The rain had stopped, at least temporarily. There was a gap in the clouds, and the moon glowed through it.
Nigel could not see Darla Rennie. But the only direction that made sense was toward the west—toward the stone gardener’s cottage—and he ran in that direction.
He reached the cottage and ran inside.
She wasn’t there. Her gray wig and server’s uniform were discarded on the table.
And now Nigel heard the back door of the cottage slam in the wind. He looked through the window and saw her—Darla Rennie was running across the moor, toward the west, on the cliff side of the estate.
Nigel ran out in pursuit.
He was running on ground that was alternately rocky and soft with winter yellow moss and thistles.
In the distance was the black-coated figure of Darla Rennie, running toward the cliffs.
“Darla Rennie!” shouted Nigel as he ran. “Darla Rennie, I know who you are!”
That didn’t seem to help. She didn’t slow.
“Darla Rennie!” shouted Nigel again. “Darla Rennie—you know who you are!”
That may have helped; at least it seemed to, at first, because she paused.
But then Nigel realized that she had come to the edge of the cliff.
And now another figure appeared, striding rapidly along the cliff’s edge from the north.
It was Redfern.
Nigel was within about fifty yards of Darla Rennie now; so was Redfern; he had slowed to a walk, but was moving steadily closer to her.
She turned toward Nigel, with the gun in her hand.
“Stop!” she said.
Nigel stopped.
“You are Darla Rennie,” said Nigel. “You are not Moriarty. You were never Moriarty.”
“I know who I am,” she said.
“And your ancestor was never Moriarty. He was a brave man who simply took the name.”

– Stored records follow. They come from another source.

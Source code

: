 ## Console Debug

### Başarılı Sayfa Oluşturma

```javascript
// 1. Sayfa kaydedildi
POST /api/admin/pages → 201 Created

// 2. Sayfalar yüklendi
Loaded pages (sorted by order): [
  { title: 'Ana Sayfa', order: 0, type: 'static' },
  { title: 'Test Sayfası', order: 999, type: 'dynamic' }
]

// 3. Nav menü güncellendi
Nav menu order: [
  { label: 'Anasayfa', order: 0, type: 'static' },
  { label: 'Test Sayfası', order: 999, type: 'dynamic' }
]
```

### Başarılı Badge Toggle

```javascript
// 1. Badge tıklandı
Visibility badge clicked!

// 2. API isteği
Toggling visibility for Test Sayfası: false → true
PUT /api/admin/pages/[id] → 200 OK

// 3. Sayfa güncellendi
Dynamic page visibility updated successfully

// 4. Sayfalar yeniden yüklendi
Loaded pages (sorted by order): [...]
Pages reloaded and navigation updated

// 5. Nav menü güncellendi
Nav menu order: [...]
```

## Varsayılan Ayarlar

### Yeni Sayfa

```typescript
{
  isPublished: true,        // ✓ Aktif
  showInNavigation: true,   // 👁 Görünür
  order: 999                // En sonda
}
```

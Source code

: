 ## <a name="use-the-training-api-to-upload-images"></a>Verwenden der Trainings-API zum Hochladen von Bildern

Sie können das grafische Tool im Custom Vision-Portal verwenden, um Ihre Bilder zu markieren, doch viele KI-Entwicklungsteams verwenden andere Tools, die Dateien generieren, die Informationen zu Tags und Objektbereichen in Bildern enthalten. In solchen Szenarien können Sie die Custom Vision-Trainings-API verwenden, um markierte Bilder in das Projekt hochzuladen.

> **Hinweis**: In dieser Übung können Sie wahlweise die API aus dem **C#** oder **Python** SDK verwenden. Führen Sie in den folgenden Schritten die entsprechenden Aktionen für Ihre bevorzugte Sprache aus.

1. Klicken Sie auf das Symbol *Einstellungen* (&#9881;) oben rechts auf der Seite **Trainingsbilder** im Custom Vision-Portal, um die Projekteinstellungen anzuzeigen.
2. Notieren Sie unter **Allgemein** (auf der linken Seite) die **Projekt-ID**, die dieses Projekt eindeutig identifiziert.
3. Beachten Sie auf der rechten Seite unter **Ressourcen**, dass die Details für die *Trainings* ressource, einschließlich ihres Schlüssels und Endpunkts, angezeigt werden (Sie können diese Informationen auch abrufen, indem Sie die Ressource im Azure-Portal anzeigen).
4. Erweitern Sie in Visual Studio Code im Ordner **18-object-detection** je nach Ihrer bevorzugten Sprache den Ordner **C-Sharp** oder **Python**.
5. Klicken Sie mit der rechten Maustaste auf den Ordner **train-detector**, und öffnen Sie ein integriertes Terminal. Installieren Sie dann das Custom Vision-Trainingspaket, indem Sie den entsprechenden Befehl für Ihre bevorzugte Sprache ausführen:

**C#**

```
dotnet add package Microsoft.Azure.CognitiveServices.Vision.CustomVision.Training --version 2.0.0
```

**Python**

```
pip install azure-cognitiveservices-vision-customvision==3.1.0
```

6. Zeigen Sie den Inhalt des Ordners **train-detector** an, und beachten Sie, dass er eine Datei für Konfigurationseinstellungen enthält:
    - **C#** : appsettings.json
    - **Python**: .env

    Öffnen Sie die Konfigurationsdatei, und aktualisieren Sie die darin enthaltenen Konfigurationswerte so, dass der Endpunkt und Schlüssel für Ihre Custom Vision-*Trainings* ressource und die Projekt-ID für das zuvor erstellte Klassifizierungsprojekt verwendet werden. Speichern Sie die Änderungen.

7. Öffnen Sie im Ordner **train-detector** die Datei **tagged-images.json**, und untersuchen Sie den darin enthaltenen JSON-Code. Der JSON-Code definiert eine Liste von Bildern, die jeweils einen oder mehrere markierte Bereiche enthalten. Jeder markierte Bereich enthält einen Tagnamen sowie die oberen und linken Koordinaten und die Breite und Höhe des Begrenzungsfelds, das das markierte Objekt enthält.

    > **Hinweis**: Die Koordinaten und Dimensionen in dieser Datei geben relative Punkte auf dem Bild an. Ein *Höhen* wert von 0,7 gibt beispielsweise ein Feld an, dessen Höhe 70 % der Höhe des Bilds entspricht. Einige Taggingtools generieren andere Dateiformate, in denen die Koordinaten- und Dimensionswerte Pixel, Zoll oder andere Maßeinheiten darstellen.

“I know that now,” said Darla Rennie. “I know who my ancestor was, and I was glad to learn it. But I am still myself, regardless of who went before me. I cannot change that, and I cannot change what I have done.”
“Not true,” said Nigel. “Perhaps you cannot change what you have done. But people change who they are on a daily basis.”
“Bollocks,” said Redfern.
He was now within just a few yards of Darla Rennie, both of them standing on the cliff’s edge. He took another step closer, and she turned the gun from Nigel toward Redfern.
“No one changes,” said Redfern to Nigel. “You are as naïve as she is delusional. I’ve known exactly who I am since I was nine years old, and it’s made me the man I am today.”
Redfern took another step toward Darla Rennie.
“Give me the document,” he said.
Darla looked directly at Redfern. She reached inside her coat, and she took out a one-page document.
“I know who you are,” she said to Redfern, “and I know what you did. Come and take it, you sonofabitch.”
Whether it was intentional or not Nigel couldn’t tell—but Darla Rennie lowered the gun when she took out the document.
And Redfern took the opportunity. He lunged toward her, reaching with one hand for the gun, and with the other for the sheet of paper.
Redfern missed the document—Darla let go of it at the last instant—but he grabbed her gun arm. She responded by grabbing his collar.
And before Nigel could move, they both were gone over the edge of the cliff.
Nigel ran forward. The sheet of paper caught in an updraft, blew back toward him, and he grabbed it.
Nigel stood and looked down from the edge.